(Collected data)
▽

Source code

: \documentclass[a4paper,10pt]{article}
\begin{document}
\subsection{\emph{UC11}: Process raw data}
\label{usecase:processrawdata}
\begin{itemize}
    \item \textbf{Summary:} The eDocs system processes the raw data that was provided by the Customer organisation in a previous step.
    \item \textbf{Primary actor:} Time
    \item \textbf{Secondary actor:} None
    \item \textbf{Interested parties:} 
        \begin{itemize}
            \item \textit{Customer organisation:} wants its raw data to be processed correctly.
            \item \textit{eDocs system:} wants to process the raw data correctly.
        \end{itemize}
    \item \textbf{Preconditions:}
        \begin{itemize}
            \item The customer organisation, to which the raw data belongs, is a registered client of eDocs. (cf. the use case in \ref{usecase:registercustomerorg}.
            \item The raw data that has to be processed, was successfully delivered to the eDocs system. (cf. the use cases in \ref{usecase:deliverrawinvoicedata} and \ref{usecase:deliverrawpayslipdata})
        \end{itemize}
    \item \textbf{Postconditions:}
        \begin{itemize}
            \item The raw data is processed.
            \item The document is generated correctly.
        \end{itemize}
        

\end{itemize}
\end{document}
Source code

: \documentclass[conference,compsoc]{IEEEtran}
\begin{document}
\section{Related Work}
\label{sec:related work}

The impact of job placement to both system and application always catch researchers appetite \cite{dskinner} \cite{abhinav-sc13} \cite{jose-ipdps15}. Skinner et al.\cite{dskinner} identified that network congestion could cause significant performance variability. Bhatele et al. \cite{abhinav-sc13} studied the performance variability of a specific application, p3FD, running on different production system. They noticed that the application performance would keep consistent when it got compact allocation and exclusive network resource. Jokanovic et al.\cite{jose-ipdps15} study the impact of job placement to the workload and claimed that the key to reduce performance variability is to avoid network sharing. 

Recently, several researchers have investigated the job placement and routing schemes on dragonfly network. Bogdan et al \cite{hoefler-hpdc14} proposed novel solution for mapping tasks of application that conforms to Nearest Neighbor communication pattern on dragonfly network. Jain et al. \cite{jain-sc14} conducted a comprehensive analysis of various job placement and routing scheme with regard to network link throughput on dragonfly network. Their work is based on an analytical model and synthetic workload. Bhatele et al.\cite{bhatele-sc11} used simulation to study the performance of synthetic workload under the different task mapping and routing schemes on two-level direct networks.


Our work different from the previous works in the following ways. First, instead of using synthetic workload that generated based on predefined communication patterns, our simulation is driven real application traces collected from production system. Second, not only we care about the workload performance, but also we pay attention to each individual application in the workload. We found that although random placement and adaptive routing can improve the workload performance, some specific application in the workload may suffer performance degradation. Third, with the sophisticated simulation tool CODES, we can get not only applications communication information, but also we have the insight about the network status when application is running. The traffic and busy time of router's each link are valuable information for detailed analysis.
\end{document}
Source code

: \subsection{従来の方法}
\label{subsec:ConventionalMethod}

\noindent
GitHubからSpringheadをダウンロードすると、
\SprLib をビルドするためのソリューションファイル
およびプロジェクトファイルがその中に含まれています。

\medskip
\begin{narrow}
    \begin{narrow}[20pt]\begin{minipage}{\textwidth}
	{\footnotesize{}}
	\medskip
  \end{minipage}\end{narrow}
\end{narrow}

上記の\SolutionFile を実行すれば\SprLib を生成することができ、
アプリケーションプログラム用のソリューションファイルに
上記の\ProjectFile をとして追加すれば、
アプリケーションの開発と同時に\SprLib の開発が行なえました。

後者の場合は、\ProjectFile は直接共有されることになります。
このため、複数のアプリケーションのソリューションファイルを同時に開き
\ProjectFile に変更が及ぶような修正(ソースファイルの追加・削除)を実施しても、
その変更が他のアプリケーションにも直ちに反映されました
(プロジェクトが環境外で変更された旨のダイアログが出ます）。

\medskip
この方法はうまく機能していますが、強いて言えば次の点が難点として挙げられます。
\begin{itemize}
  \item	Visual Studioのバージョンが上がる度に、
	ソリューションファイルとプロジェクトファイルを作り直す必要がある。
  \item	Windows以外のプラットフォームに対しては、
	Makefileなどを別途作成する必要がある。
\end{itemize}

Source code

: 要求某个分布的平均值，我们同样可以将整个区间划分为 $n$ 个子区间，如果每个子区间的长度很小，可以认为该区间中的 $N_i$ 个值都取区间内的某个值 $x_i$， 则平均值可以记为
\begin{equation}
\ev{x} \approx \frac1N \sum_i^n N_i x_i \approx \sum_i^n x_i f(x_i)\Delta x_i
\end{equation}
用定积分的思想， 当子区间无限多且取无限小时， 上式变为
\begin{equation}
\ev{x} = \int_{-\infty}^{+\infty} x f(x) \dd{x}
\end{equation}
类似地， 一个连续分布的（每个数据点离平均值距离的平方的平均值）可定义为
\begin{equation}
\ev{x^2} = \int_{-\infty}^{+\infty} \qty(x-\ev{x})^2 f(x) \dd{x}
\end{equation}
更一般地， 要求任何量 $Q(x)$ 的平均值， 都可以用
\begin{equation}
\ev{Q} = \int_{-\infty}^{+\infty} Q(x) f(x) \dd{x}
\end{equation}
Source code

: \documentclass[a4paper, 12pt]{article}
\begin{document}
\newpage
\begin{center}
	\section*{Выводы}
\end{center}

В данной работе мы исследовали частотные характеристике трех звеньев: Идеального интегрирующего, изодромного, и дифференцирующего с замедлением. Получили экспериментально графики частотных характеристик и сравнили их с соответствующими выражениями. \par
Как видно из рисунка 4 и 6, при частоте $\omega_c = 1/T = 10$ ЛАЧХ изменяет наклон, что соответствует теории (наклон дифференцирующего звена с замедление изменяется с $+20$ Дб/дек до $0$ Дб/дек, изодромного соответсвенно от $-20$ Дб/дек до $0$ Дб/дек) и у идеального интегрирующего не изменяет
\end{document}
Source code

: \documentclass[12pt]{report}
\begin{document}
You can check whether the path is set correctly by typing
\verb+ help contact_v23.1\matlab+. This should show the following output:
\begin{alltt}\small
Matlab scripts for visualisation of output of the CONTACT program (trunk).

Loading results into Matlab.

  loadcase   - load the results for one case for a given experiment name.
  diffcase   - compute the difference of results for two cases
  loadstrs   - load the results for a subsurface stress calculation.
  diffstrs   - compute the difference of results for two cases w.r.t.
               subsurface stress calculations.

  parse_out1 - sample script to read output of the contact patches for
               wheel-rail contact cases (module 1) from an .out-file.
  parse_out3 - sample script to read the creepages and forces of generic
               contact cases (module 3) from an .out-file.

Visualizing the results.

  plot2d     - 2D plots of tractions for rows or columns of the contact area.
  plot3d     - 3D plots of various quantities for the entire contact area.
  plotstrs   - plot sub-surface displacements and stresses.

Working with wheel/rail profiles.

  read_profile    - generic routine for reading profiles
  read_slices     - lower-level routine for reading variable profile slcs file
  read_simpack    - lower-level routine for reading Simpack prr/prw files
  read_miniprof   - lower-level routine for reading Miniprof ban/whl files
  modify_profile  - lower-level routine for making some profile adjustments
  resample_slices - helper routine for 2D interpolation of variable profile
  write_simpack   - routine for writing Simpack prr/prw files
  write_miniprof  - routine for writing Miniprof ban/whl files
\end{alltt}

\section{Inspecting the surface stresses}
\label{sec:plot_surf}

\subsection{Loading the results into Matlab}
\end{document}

△

▶ _REQUIRED WORK_
When the entries above show the word "some" in a line, copy that line out.

▶ _OUTPUT FOR THIS TASK_
Our work different from the previous works in the following ways. First, instead of using synthetic workload that generated based on predefined communication patterns, our simulation is driven real application traces collected from production system. Second, not only we care about the workload performance, but also we pay attention to each individual application in the workload. We found that although random placement and adaptive routing can improve the workload performance, some specific application in the workload may suffer performance degradation. Third, with the sophisticated simulation tool CODES, we can get not only applications communication information, but also we have the insight about the network status when application is running. The traffic and busy time of router's each link are valuable information for detailed analysis.
  modify_profile  - lower-level routine for making some profile adjustments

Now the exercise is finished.